**What you have to do**.
Give back exactly the lines from the beginning of the listing below to the line holding "item的状态变化，item", both ends included; the pictures stay out.
# # # # #
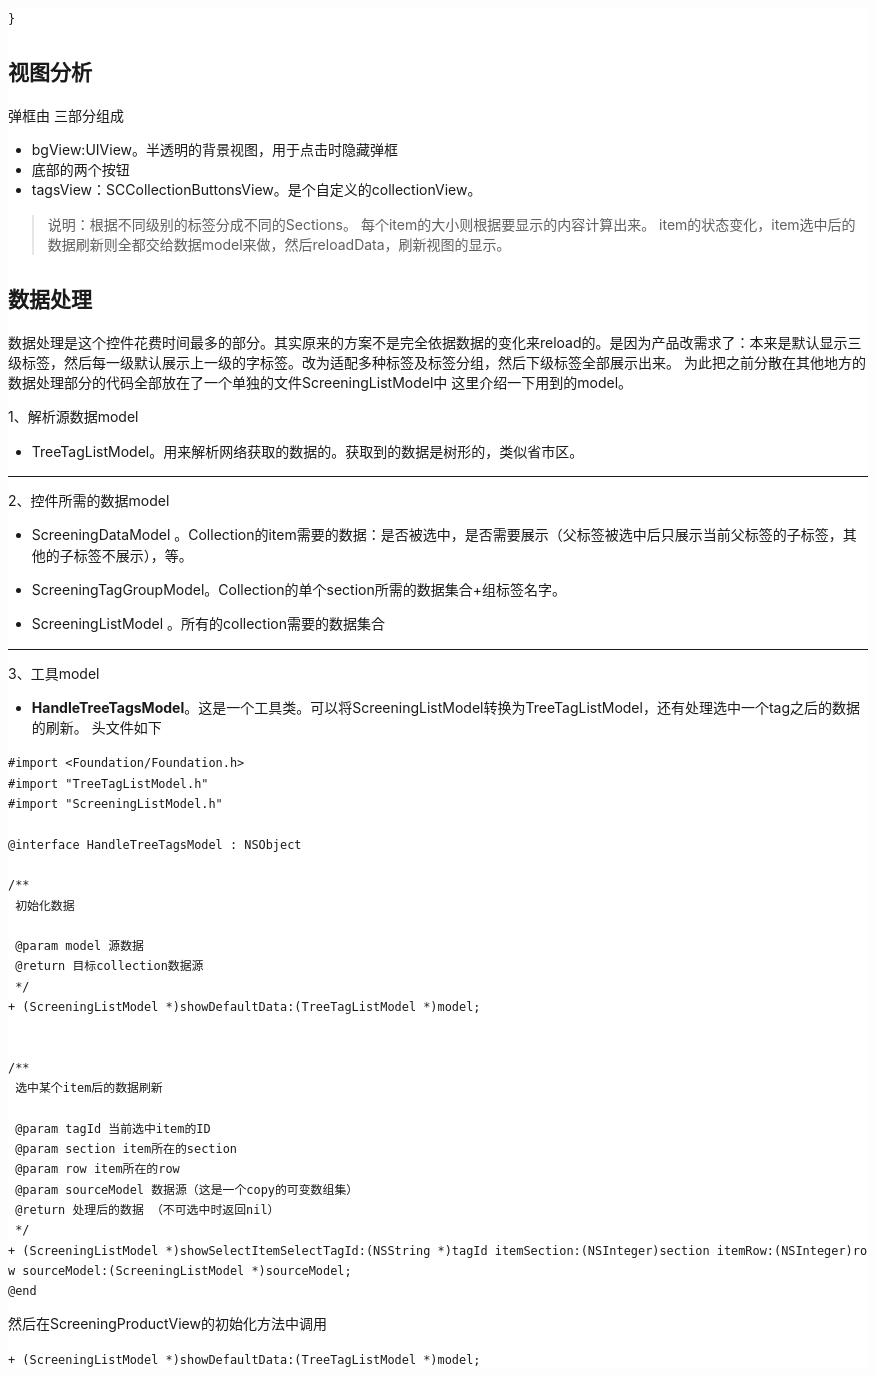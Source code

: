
 ```
}
```
## 视图分析
弹框由 三部分组成
- bgView:UIView。半透明的背景视图，用于点击时隐藏弹框
- 底部的两个按钮
- tagsView：SCCollectionButtonsView。是个自定义的collectionView。
>说明：根据不同级别的标签分成不同的Sections。
每个item的大小则根据要显示的内容计算出来。
item的状态变化，item选中后的数据刷新则全都交给数据model来做，然后reloadData，刷新视图的显示。

## 数据处理
数据处理是这个控件花费时间最多的部分。其实原来的方案不是完全依据数据的变化来reload的。是因为产品改需求了：本来是默认显示三级标签，然后每一级默认展示上一级的字标签。改为适配多种标签及标签分组，然后下级标签全部展示出来。
为此把之前分散在其他地方的数据处理部分的代码全部放在了一个单独的文件ScreeningListModel中
这里介绍一下用到的model。

1、解析源数据model
- TreeTagListModel。用来解析网络获取的数据的。获取到的数据是树形的，类似省市区。
---
2、控件所需的数据model
- ScreeningDataModel 。Collection的item需要的数据：是否被选中，是否需要展示（父标签被选中后只展示当前父标签的子标签，其他的子标签不展示），等。

- ScreeningTagGroupModel。Collection的单个section所需的数据集合+组标签名字。
- ScreeningListModel 。所有的collection需要的数据集合
---
3、工具model
- **HandleTreeTagsModel**。这是一个工具类。可以将ScreeningListModel转换为TreeTagListModel，还有处理选中一个tag之后的数据的刷新。
头文件如下



```
#import <Foundation/Foundation.h>
#import "TreeTagListModel.h"
#import "ScreeningListModel.h"

@interface HandleTreeTagsModel : NSObject

/**
 初始化数据

 @param model 源数据
 @return 目标collection数据源
 */
+ (ScreeningListModel *)showDefaultData:(TreeTagListModel *)model;


/**
 选中某个item后的数据刷新

 @param tagId 当前选中item的ID
 @param section item所在的section
 @param row item所在的row
 @param sourceModel 数据源（这是一个copy的可变数组集）
 @return 处理后的数据 （不可选中时返回nil）
 */
+ (ScreeningListModel *)showSelectItemSelectTagId:(NSString *)tagId itemSection:(NSInteger)section itemRow:(NSInteger)row sourceModel:(ScreeningListModel *)sourceModel;
@end
```
然后在ScreeningProductView的初始化方法中调用
 ```
 + (ScreeningListModel *)showDefaultData:(TreeTagListModel *)model;
 ```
# # # # #
**Task result**.
Source code

:
 ```
}
```
## 视图分析
弹框由 三部分组成
- bgView:UIView。半透明的背景视图，用于点击时隐藏弹框
- 底部的两个按钮
- tagsView：SCCollectionButtonsView。是个自定义的collectionView。
>说明：根据不同级别的标签分成不同的Sections。
每个item的大小则根据要显示的内容计算出来。
item的状态变化，item选中后的数据刷新则全都交给数据model来做，然后reloadData，刷新视图的显示。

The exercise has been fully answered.